> [Aim of the task]
Among the records below, find each line that includes the string "padrão" and copy it.

> [Data provided]
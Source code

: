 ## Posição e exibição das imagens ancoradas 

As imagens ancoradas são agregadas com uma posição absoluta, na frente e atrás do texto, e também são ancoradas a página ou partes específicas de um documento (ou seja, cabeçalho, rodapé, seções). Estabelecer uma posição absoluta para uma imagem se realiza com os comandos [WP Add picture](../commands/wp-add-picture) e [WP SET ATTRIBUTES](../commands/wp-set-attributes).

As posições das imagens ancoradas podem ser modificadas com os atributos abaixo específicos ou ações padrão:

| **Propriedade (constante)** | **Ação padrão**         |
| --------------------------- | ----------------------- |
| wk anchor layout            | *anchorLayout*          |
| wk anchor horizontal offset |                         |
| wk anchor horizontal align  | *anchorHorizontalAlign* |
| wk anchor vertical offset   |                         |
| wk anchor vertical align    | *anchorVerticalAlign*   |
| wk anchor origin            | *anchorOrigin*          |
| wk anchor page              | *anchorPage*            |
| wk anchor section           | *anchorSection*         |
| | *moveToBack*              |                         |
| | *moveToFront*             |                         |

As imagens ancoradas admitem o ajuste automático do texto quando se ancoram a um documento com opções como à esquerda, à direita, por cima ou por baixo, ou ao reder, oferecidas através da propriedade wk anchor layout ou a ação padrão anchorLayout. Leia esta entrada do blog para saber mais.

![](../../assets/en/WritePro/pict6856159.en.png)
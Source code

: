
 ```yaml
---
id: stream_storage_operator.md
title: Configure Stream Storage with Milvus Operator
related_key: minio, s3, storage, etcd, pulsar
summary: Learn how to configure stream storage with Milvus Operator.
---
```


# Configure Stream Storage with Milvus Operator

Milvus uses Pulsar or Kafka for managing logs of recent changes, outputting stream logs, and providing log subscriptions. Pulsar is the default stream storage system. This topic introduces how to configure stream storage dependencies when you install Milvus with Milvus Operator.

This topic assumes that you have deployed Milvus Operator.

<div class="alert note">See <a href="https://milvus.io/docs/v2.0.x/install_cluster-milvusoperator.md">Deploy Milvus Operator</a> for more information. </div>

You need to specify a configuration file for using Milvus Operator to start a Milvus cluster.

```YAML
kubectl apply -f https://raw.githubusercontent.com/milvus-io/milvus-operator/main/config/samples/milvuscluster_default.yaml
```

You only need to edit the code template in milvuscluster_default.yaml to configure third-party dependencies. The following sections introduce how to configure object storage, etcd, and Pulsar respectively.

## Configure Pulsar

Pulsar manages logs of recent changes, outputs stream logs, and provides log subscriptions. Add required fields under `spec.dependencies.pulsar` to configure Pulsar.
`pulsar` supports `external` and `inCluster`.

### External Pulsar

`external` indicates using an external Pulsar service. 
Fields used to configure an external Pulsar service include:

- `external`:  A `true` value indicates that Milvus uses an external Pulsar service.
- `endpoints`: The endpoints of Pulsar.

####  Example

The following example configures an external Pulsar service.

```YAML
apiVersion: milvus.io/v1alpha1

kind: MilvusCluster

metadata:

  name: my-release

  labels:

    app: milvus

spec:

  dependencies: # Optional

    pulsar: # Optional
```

> [Output of the task]
As posições das imagens ancoradas podem ser modificadas com os atributos abaixo específicos ou ações padrão:
| **Propriedade (constante)** | **Ação padrão**         |
As imagens ancoradas admitem o ajuste automático do texto quando se ancoram a um documento com opções como à esquerda, à direita, por cima ou por baixo, ou ao reder, oferecidas através da propriedade wk anchor layout ou a ação padrão anchorLayout. Leia esta entrada do blog para saber mais.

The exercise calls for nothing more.